The Guidelines: A Summary
Table of Contents
Aim and scope
The management of freshwater resources, and of services drawing upon water for functions central to human life, is of critical importance to healthy social, economic, and political well-being. Stresses exerted on the world's water by demand from growing populations with changing consumption patterns, and by pollution and lack of environmental controls, have pushed water concerns high on the international agenda. Effective water resources development and management is recognised as a key component of 'environmentally sustainable development'; poor management of the resource can easily become a brake on socio-economic development.
The European Union, through the European Commission (EC) and the Member States, has made a significant contribution to the international debate on the impending world water crisis and the measures needed to address it. Full support has been offered to efforts at the international level, through the UN system and in inter-ministerial councils, for new initiatives on freshwater, and for the recommendations agreed at the Sixth Session of the UN Commission for Sustainable Development in April 1998. The preparation of these Guidelines for Water Resources Development Co-operation is a contribution to translating the consensus at the international level into actual co-operation activity. Although principally intended for use in the context of EC development co-operation, the Guidelines are intended for use by decision-makers in government, the private sector, civil society and international organisations of all kinds involved in water resources management.
The centrepiece of the Guidelines is a 'strategic approach for the equitable, efficient and sustainable management of water resources'. The approach is based on internationally agreed core principles concerning the need to protect the eco-system, and to extend the health-giving and productive properties of freshwater resources equitably, efficiently and sustainably among humankind, with special emphasis on poorer and underserved people. It provides a comprehensive framework for all activities relating to water resources development; its application involves a radical change in traditional attitudes towards water management, and the introduction of good practice consistent with the internationally agreed core principles. The strategy covers the full cycle of activity, from national policy-making through implementation of programmes and projects and the subsequent operation and maintenance of services.
The application of the strategic approach facilitates an open and flexible programme process in which sensitivity to changing trends and local economic, social and environmental circumstances can be reflected. At each stage of the programming process, the Guidelines provides a set of practical checklists to enable the Guiding Principles at the heart of the strategic approach to be put into effect in different programming contexts, and to identify problem areas likely to be encountered and potential responses.

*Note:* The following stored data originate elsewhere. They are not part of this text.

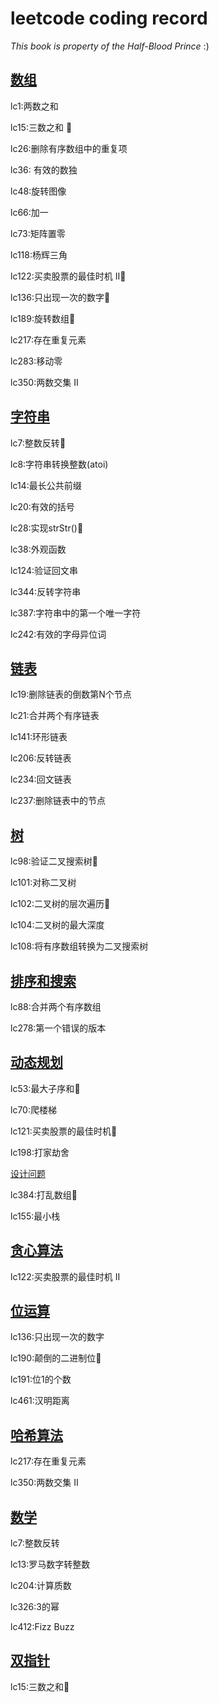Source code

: # leetcode coding record

*This book is property of the Half-Blood Prince* :)

## [数组](./数组/)

lc1:两数之和

lc15:三数之和 :star2:

lc26:删除有序数组中的重复项 

lc36: 有效的数独

lc48:旋转图像

lc66:加一

lc73:矩阵置零

lc118:杨辉三角

lc122:买卖股票的最佳时机 II:star2:

lc136:只出现一次的数字:star2:

lc189:旋转数组:star2:

lc217:存在重复元素

lc283:移动零

lc350:两数交集 II

## [字符串](./字符串/)

lc7:整数反转:star2:

lc8:字符串转换整数(atoi)

lc14:最长公共前缀

lc20:有效的括号

lc28:实现strStr():star2:

lc38:外观函数

lc124:验证回文串

lc344:反转字符串

lc387:字符串中的第一个唯一字符

lc242:有效的字母异位词

## [链表](./链表/)

lc19:删除链表的倒数第N个节点

lc21:合并两个有序链表

lc141:环形链表

lc206:反转链表

lc234:回文链表

lc237:删除链表中的节点

## [树](./树/)

lc98:验证二叉搜索树:star2:

lc101:对称二叉树

lc102:二叉树的层次遍历:star2:

lc104:二叉树的最大深度

lc108:将有序数组转换为二叉搜索树

## [排序和搜索](./排序和搜索/)

lc88:合并两个有序数组

lc278:第一个错误的版本

## [动态规划](./动态规划/)

lc53:最大子序和:star2:

lc70:爬楼梯

lc121:买卖股票的最佳时机:star2:

lc198:打家劫舍

[设计问题](./设计问题/)

lc384:打乱数组:star2:

lc155:最小栈

## [贪心算法](./贪心/)

lc122:买卖股票的最佳时机 II 

## [位运算](./位运算/)

lc136:只出现一次的数字

lc190:颠倒的二进制位:star2:

lc191:位1的个数

lc461:汉明距离

## [哈希算法](./哈希/)

lc217:存在重复元素

lc350:两数交集 II

## [数学](./数学/)

lc7:整数反转

lc13:罗马数字转整数

lc204:计算质数

lc326:3的幂

lc412:Fizz Buzz

## [双指针](./双指针/)

lc15:三数之和:star2:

A number of commonly repeated core activities emerge from the checklists, stressing the importance which needs to be attached to what are known as 'software' - or non-technical - issues. The successful application of the strategic approach requires that these activities be given as high a priority as the technological choices which have traditionally dominated programme and project design. The priority attached to 'software' activities within the approach can be seen as part of the new thinking on water. The intention is to raise their importance to the same level as technological 'hardware', not to supplant it.
These activities almost all relate in some way to management and institutional strengthening. They can be grouped under priority themes for action, as follows: institutional development and capacity-building; participatory structures and gender equity; natural resource management; expansion of the knowledge base; demand management and pricing; awareness-building and communications. Attention to such activities will help to make the design and management of water resources interventions more cost-effective, efficient and sustainable.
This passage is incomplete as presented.